Parabolic Trough Systems

Photo of a parabolic trough

A parabolic trough

Trough systems capture the sun's energy in a parabolically curved, trough-shaped reflector and then focus it onto a receiver pipe running along the focus line of the parabola. This focused solar energy heats oil flowing through the pipe, and the thermal energy is then used to generate electricity in a conventional steam generator.

A collector field comprises many troughs in parallel rows aligned on a north-south axis. This configuration enables the single-axis troughs to track the sun from east to west during the day to ensure that the sun is continuously focused on the receiver pipes.

Photo of a SEGS parabolic trough

An aerial photo of a SEGS parabolic trough plant.

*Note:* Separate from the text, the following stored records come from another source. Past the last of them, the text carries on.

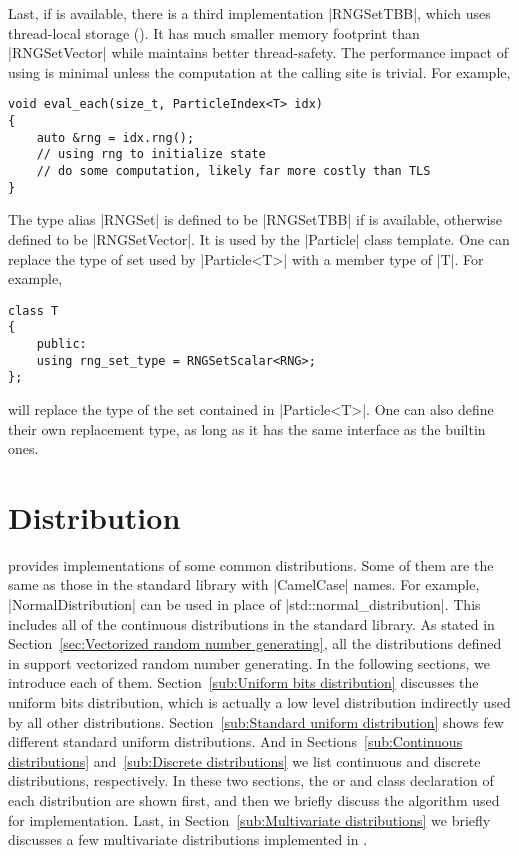 Last, if \tbb is available, there is a third implementation |RNGSetTBB|, which
uses thread-local storage (\tls). It has much smaller memory footprint than
|RNGSetVector| while maintains better thread-safety. The performance impact of
using \tls is minimal unless the computation at the calling site is trivial.
For example,
\begin{Verbatim}
void eval_each(size_t, ParticleIndex<T> idx)
{
    auto &rng = idx.rng();
    // using rng to initialize state
    // do some computation, likely far more costly than TLS
}
\end{Verbatim}
The type alias |RNGSet| is defined to be |RNGSetTBB| if \tbb is available,
otherwise defined to be |RNGSetVector|. It is used by the |Particle| class
template. One can replace the type of \rng set used by |Particle<T>| with a
member type of |T|. For example,
\begin{Verbatim}
class T
{
    public:
    using rng_set_type = RNGSetScalar<RNG>;
};
\end{Verbatim}
will replace the type of the \rng set contained in |Particle<T>|. One can also
define their own replacement type, as long as it has the same interface as the
builtin ones.

\section{Distribution}
\label{sec:Distribution}

\mckl provides implementations of some common distributions. Some of them are
the same as those in the standard library with |CamelCase| names. For example,
|NormalDistribution| can be used in place of |std::normal_distribution|. This
includes all of the continuous distributions in the standard library. As stated
in Section~\ref{sec:Vectorized random number generating}, all the distributions
defined in \mckl support vectorized random number generating. In the following
sections, we introduce each of them. Section~\ref{sub:Uniform bits
distribution} discusses the uniform bits distribution, which is actually a low
level distribution indirectly used by all other distributions.
Section~\ref{sub:Standard uniform distribution} shows few different standard
uniform distributions. And in Sections~\ref{sub:Continuous distributions}
and~\ref{sub:Discrete distributions} we list continuous and discrete
distributions, respectively. In these two sections, the \pdf or \pmf and class
declaration of each distribution are shown first, and then we briefly discuss
the algorithm used for implementation. Last, in Section~\ref{sub:Multivariate
distributions} we briefly discusses a few multivariate distributions
implemented in \mckl.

Trough designs can store energy by accumulating the hot heat transfer fluid in insulated tanks, allowing for electricity generation several hours into the evening. Currently, all parabolic trough plants are "hybrids," meaning they use fossil fuel to supplement the solar output during periods of low solar radiation. Typically a natural gas-fired heater or a gas steam boiler/reheater is used, but troughs could also be integrated with existing coal-fired plants as pre-heaters.

Trough systems have proven their reliability in commercial systems. Thus far, 354 megawatts of solar trough capacity have been installed in California. These nine plants, called the Solar Electric Generating System (SEGS) plants, have provided power to the grid for a cumulative total of 100 plant-years.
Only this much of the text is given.